Evidentemente, é uma evolução que seguimos de perto. A evolução da política do presidente Bolsonaro é preocupante há muito tempo. Observamos o retrocesso do respeito à proteção do meio-ambiente, ao direito dos povos indígenas... E por outro lado, o avanço do autoritarismo demonstrado pelo presidente. Olhamos também, com preocupação, a situação sanitária no Brasil e sua repercussão sobre a população. Na imprensa europeia faz-se muito eco sobre o risco de fome ligada à evolução (da pandemia). Então, é extremamente preocupante. 

  • A defesa dos valores democráticos e do Estado de Direito é ainda essencial para a ratificação do acordo UE-Mercosul? Se Bolsonaro se desviar desse caminho, seria o fim do acordo negociado por mais de 20 anos?

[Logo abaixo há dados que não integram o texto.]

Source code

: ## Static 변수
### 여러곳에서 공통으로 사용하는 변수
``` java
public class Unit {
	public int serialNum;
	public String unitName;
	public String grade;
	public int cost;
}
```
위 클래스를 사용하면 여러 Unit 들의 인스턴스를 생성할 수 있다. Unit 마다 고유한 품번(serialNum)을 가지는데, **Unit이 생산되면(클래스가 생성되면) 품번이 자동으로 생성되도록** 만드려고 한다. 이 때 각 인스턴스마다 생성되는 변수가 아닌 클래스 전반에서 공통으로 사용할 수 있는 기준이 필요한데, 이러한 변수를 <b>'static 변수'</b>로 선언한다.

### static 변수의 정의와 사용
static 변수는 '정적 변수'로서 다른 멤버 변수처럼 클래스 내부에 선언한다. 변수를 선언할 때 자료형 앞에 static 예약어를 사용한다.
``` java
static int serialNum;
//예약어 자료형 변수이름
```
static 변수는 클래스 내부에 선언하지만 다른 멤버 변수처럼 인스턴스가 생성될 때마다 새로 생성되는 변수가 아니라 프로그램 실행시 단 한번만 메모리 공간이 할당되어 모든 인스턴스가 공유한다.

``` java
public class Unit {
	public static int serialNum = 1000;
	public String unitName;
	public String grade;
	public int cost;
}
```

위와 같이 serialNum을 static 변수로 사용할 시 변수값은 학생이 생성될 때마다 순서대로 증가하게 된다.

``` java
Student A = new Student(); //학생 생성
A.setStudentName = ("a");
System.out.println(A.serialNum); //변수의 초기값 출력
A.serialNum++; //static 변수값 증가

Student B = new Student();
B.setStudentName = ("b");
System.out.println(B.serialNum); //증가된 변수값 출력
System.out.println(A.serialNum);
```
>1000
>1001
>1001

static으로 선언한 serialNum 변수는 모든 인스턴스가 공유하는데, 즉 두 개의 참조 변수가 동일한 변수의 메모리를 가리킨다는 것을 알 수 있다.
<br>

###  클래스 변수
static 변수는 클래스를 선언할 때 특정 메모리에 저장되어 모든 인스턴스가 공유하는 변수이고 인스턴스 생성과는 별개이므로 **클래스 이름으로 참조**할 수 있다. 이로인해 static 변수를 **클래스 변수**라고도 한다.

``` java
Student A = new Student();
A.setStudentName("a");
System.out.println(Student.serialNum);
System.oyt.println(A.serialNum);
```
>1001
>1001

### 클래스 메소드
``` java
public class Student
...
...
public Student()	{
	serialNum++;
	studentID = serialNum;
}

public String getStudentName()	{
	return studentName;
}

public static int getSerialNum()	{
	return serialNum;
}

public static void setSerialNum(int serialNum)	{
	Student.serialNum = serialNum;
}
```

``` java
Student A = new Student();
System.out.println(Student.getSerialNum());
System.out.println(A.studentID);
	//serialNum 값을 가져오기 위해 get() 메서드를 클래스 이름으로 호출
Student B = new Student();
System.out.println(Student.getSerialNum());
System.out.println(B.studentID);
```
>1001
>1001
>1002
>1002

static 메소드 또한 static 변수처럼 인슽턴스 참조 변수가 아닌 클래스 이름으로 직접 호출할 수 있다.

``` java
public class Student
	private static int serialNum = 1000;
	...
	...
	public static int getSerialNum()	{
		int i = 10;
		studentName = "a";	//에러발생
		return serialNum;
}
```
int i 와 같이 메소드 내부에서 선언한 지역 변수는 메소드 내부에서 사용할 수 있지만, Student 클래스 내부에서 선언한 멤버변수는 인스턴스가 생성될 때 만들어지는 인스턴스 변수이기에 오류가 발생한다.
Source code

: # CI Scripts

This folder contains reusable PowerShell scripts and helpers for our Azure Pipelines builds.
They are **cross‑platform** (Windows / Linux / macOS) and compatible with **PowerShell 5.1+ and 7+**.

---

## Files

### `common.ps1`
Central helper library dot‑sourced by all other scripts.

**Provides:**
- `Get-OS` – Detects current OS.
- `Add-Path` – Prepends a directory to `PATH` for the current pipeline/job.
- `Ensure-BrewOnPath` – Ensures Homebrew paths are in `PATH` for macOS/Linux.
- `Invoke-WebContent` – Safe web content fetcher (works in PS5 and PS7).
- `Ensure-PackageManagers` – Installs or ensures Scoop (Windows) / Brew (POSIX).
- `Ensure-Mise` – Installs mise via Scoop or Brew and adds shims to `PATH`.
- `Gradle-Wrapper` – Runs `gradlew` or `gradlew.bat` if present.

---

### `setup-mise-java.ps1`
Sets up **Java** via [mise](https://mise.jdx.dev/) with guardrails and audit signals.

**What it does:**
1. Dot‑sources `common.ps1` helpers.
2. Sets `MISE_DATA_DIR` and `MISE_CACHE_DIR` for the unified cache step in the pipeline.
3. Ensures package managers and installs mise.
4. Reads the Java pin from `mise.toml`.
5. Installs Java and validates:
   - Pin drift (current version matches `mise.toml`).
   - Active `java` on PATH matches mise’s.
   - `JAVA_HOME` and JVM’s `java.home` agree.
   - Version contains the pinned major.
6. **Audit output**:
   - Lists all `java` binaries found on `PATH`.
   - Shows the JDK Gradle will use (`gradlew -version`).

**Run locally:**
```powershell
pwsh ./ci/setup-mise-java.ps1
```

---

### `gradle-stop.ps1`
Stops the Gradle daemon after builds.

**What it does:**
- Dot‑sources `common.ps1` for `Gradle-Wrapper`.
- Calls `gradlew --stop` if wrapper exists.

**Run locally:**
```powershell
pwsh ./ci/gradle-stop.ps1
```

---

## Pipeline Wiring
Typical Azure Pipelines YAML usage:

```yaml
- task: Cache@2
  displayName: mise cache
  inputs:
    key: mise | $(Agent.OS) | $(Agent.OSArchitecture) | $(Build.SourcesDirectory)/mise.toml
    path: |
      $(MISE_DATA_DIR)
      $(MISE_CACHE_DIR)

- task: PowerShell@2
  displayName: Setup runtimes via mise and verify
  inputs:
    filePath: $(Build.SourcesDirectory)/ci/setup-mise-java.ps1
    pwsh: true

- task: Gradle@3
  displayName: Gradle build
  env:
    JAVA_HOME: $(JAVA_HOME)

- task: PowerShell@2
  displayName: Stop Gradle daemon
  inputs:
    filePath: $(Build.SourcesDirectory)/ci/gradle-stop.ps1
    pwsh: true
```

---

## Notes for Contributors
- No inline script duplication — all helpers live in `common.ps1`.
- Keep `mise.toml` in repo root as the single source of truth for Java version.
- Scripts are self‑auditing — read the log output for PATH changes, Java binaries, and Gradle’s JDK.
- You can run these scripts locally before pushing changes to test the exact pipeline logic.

A política do presidente Bolsonaro cristaliza as oposições, principalmente sua gestão da política ambiental para a Amazônia. O fato de que sua política tenha aumentado os incêndios na Amazônia e a conscientização de que, no fim das contas, sua política ambiental e agroindustrial favoreciam a aceleração do desmatamento. Sua política contribuiu para cristalizar a oposição na Europa e principalmente, dos cidadãos. E no fim, são dois elementos concomitantes no contexto da conclusão do acordo UE-Mercosul e que de certo modo emerge no debate dentro da UE.

Será que uma interrupção desta política destrutiva e uma mudança do presidente afetaria completamente o acordo? Não sei. Mas se temos um presidente que retorna ao Acordo de Paris, um pouco como fez Joe Biden nos EUA, ou que respeita os direitos dos trabalhadores, dos povos indígenas, é evidente que modificaria a dinâmica e poderia ter alguma influência sobre os acordos.

De qualquer forma, temos ainda muitos problemas sobre a mesa em relação a este acordo de livre comércio. As normas de criação pecuária e de produção, as normas fitossanitárias não são as mesmas. Em certo momento, os agricultores europeus ficarão incomodados de serem obrigados a seguir certas regras e verem entrar no mercado europeu produtos do Mercosul com normas diferentes.

Outra dimensão que falamos menos, e de um ponto de vista menos eurocêntrico, é que este acordo permite exportar produtos que são proibidos na Europa. Seria normal exportar para outros países produtos nocivos para a saúde que não consumimos? A mesma questão se coloca para a saúde do consumidor europeu, uma vez que produtos com substâncias nocivas provenientes do Mercosul poderiam entrar no mercado europeu. A saúde e o meio-ambiente andam de mãos dadas e são os grandes perdedores nesta discussão sobre o acordo UE-Mercosul.

  • A senhora poderia citar um exemplo de produtos nocivos que poderiam ser exportados ao Mercosul?

Como parte do Acordo Verde Europeu (European Green Deal), temos a ambição de eliminar o uso de pesticidas, com um objetivo “zero pesticida” até 2050. Por outro lado, as empresas europeias que os produzem poderão continuar a exportá-los. Um dos setores "ganhadores" do atual acordo UE-Mercosul é o setor de grandes empresas agroquímicas europeias. Temos também os grandes produtores de soja (no Mercosul) que vão importar estes produtos.

  • Críticos acusam alguns países membros da UE de usar a não-ratificação do acordo como medida protecionista. É possível dissociar a proteção ambiental e a dignidade humana da produção agroindustrial e do comércio internacional? 

Para nós, os elementos estão estreitamente ligados. É a questão de saber se as relações internacionais via comércio servem unicamente para atender necessidades econômicas em detrimento do meio-ambiente e do bem-estar social, ou, ao contrário, servem para reforçar o respeito ao meio-ambiente e às pessoas? São escolhas políticas e ideológicas que não deveríamos ter de nos colocar. A economia deveria estar a serviço das pessoas e não para explorá-las. É a lógica dos acordos de livre comércio que deveria mudar. Somos favoráveis ao comércio a partir do momento que eles melhoram o desenvolvimento e o bem-estar de todas as populações. 

  • Então, o que o grupo Verde no Parlamento Europeu sugere em relação ao acordo com o Mercosul?

O acordo UE-Mercosul deve ser renegociado e modernizado. Nem um protocolo adicional, nem o acordo existente à hora atual são vinculantes para as questões sociais e ambientais, que continuariam à margem dos interesses econômicos.